▶ _About this exercise_:
One number is all that is asked for: the number of lines below that hold the string "with".
Data for this task: Begin
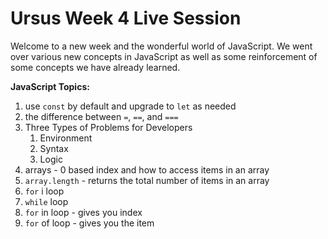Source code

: # Ursus Week 4 Live Session

Welcome to a new week and the wonderful world of JavaScript. We went over various new concepts in JavaScript as well as some reinforcement of some concepts we have already learned.

**JavaScript Topics:**

1. use `const` by default and upgrade to `let` as needed
1. the difference between `=`, `==`, and `===`
1. Three Types of Problems for Developers
    1. Environment
    1. Syntax
    1. Logic
1. arrays - 0 based index and how to access items in an array
1. `array.length` - returns the total number of items in an array
1. `for` i loop
1. `while` loop
1. `for` in loop - gives you index
1. `for` of loop - gives you the item
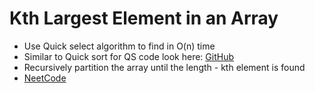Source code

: # Kth Largest Element in an Array
* Use Quick select algorithm to find in O(n) time
* Similar to Quick sort for QS code look here: [GitHub](https://github.com/safwaant/LeetCode/tree/main/DS%26A-Implementation)
* Recursively partition the array until the length - kth element is found
* [NeetCode](https://www.youtube.com/watch?v=XEmy13g1Qxc)
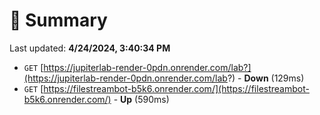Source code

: # 📖 Summary
Last updated: **4/24/2024, 3:40:34 PM**

- `GET` [https://jupiterlab-render-0pdn.onrender.com/lab?](https://jupiterlab-render-0pdn.onrender.com/lab?) - **Down** (129ms)
- `GET` [https://filestreambot-b5k6.onrender.com/](https://filestreambot-b5k6.onrender.com/) - **Up** (590ms)
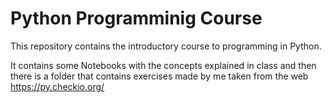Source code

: # Python Programminig Course
This repository contains the introductory course to programming in Python.

It contains some Notebooks with the concepts explained in class and then there is a folder that contains exercises made by me taken from the web https://py.checkio.org/
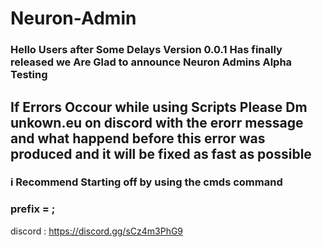 # Neuron-Admin
### Hello Users after Some Delays Version 0.0.1 Has finally released we Are Glad to announce Neuron Admins Alpha Testing
## If Errors Occour while using Scripts Please Dm unkown.eu on discord with the erorr message and what happend before this error was produced and it will be fixed as fast as possible
### i Recommend Starting off by using the cmds command
### prefix = ;

discord : https://discord.gg/sCz4m3PhG9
Data for this task: End
▶ _Finished task_:
2